======== DATA TO PROCESS
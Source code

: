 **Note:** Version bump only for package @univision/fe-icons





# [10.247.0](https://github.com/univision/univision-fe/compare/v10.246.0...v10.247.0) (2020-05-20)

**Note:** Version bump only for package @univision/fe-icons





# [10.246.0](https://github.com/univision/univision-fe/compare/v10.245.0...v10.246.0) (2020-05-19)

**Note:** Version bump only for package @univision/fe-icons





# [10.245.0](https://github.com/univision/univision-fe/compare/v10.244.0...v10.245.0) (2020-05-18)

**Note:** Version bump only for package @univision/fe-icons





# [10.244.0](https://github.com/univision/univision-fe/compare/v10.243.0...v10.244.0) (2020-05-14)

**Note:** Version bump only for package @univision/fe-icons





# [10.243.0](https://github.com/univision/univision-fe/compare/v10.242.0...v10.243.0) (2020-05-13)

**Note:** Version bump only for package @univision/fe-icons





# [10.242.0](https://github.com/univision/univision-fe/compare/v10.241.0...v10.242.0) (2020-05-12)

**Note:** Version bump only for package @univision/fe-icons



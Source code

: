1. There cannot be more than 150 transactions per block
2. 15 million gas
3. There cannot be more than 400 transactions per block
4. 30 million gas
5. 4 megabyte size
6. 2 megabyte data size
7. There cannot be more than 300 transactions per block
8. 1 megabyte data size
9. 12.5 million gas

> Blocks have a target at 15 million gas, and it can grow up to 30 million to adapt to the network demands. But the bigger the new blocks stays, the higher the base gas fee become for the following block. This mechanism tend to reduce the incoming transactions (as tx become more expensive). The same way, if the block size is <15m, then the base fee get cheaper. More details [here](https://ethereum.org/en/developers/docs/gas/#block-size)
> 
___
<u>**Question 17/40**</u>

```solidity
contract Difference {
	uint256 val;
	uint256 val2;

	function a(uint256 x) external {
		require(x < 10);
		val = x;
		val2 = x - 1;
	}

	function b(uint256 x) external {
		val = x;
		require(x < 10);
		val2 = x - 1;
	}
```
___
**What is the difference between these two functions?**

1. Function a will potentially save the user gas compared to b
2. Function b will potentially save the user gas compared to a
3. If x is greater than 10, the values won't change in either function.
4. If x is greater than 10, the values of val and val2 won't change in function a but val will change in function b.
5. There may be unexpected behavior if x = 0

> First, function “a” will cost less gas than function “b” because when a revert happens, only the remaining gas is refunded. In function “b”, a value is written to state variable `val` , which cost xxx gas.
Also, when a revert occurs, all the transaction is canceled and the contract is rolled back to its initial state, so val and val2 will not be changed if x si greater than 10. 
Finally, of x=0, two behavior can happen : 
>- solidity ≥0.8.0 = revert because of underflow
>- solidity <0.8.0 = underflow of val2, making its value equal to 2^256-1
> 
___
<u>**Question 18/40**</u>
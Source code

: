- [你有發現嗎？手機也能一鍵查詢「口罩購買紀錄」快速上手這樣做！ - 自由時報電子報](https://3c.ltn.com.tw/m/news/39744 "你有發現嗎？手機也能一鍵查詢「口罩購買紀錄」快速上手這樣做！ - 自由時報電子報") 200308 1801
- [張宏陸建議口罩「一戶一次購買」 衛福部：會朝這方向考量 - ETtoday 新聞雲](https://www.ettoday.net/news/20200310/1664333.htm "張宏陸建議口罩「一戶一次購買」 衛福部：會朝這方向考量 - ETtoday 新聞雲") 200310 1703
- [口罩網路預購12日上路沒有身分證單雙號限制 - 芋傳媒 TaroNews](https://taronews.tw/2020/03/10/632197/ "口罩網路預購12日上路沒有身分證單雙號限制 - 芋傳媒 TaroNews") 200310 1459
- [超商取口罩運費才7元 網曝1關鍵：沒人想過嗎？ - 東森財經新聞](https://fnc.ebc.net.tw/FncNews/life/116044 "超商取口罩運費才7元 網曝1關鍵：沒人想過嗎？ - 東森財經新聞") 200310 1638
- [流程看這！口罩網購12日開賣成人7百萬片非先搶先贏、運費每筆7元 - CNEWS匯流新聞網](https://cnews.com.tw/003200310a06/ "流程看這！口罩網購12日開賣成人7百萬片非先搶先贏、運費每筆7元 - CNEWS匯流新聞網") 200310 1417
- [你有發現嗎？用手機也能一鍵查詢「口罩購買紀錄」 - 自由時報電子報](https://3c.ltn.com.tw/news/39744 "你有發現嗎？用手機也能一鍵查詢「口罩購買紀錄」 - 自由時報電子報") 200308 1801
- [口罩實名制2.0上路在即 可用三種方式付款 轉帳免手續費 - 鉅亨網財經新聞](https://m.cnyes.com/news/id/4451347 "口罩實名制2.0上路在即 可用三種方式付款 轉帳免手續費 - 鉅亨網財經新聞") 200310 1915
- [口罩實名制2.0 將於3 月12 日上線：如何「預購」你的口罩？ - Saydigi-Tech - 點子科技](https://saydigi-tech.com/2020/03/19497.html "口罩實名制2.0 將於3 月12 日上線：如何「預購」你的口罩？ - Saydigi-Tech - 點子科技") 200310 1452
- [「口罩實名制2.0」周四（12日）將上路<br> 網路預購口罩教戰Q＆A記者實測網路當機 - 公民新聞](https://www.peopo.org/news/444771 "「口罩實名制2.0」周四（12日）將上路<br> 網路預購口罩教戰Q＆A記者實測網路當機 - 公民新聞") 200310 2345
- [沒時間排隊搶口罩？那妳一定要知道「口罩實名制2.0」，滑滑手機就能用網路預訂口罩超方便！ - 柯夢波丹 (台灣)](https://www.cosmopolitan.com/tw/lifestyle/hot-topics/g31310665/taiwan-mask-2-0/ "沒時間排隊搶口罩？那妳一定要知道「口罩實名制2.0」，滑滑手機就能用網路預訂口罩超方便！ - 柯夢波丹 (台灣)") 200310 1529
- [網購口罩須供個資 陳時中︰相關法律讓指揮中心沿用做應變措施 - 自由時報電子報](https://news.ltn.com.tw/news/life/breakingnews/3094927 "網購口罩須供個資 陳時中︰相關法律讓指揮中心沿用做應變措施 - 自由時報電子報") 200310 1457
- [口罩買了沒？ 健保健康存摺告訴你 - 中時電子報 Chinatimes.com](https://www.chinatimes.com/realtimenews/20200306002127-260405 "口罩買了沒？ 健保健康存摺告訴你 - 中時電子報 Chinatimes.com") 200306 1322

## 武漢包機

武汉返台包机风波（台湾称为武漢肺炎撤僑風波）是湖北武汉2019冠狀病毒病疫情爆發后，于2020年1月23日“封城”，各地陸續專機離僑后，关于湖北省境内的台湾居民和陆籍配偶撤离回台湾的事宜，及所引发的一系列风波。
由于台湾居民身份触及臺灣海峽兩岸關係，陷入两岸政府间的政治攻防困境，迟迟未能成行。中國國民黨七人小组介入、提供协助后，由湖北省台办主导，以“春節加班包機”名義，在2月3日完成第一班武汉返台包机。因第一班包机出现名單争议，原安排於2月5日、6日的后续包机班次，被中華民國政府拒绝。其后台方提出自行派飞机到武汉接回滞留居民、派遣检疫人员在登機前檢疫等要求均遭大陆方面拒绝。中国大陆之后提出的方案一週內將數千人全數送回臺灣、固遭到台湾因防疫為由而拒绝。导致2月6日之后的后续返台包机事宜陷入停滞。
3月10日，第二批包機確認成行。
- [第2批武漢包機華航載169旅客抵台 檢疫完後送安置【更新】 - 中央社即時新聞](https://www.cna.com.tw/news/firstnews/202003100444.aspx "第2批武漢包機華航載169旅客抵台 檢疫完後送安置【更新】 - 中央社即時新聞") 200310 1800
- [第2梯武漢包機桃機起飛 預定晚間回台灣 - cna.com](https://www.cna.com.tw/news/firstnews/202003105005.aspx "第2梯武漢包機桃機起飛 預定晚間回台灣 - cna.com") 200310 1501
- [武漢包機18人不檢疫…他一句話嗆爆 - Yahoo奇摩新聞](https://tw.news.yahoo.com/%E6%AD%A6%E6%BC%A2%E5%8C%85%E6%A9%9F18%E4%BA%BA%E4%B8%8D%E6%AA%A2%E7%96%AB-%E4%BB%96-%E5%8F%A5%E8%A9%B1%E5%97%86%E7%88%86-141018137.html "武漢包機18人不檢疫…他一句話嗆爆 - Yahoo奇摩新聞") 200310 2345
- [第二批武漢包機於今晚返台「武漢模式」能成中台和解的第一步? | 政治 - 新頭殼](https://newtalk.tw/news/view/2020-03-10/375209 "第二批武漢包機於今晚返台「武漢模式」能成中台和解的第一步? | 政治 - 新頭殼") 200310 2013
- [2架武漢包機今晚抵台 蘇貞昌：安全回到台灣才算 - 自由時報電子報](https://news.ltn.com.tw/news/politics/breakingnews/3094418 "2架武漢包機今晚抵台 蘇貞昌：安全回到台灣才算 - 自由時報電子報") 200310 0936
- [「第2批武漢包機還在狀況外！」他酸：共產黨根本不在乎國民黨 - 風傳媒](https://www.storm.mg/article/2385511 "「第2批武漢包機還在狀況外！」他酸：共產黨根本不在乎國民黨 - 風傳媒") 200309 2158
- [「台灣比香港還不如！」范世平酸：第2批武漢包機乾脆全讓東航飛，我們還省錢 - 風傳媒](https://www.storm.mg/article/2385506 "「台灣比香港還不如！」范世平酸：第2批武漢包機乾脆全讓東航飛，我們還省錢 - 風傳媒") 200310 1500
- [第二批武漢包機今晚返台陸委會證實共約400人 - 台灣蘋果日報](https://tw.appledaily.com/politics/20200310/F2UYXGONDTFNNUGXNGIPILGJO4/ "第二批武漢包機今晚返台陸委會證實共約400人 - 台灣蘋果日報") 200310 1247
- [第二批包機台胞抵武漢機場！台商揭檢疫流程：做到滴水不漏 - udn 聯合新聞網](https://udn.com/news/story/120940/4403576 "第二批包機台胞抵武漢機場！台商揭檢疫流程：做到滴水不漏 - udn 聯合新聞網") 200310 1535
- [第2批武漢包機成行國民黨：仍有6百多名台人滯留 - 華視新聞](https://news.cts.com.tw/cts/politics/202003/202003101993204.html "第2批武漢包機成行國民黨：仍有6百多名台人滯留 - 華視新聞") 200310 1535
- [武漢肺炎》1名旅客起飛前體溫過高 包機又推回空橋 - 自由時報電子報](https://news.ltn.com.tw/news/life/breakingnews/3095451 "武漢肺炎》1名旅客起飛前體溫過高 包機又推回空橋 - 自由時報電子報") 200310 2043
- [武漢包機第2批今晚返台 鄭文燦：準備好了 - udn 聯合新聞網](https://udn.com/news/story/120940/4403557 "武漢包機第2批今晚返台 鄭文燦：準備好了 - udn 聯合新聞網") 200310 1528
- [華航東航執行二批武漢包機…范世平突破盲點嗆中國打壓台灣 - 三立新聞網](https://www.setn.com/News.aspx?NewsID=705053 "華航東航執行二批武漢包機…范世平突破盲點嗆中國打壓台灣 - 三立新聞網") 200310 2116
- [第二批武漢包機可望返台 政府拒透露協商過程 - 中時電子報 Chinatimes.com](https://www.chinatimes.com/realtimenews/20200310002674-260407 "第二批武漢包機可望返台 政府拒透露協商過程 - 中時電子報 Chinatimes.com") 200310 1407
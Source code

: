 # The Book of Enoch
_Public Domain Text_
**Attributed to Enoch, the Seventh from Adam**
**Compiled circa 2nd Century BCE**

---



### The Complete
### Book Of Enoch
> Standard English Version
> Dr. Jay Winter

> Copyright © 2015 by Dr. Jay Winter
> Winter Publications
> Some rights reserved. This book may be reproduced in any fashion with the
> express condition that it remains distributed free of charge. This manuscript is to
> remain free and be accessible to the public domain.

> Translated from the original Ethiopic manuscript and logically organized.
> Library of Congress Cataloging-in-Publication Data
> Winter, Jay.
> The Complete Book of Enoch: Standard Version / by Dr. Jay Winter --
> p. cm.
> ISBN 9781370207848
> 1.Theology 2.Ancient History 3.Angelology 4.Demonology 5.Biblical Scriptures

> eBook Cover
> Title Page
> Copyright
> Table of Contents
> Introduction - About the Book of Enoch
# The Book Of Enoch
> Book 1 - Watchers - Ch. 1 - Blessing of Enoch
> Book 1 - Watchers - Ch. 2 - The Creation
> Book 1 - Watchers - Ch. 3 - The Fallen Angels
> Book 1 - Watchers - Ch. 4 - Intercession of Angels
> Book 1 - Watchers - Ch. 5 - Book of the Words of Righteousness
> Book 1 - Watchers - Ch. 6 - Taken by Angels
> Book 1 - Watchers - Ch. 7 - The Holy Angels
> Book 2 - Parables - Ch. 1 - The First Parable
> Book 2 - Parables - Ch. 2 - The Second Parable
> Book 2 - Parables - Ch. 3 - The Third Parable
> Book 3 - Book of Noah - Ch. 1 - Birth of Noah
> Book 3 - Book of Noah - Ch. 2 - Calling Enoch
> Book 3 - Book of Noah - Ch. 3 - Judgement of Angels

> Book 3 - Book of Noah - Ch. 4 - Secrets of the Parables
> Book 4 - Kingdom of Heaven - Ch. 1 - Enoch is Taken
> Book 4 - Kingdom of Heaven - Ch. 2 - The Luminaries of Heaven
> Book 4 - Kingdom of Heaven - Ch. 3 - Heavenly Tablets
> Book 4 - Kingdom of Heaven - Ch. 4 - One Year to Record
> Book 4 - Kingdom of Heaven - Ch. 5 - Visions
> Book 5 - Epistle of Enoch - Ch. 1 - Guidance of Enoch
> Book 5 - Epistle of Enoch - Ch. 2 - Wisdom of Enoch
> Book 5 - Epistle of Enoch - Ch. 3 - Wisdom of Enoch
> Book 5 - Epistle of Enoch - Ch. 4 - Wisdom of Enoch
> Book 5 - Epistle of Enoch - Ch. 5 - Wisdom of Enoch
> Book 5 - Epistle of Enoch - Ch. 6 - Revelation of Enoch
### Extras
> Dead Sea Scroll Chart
================
§ EXERCISE REQUIREMENTS: Where in the records does the string "megabyte" appear? Copy every line that has it.

§ WRITTEN RESPONSE:
5. 4 megabyte size
6. 2 megabyte data size
8. 1 megabyte data size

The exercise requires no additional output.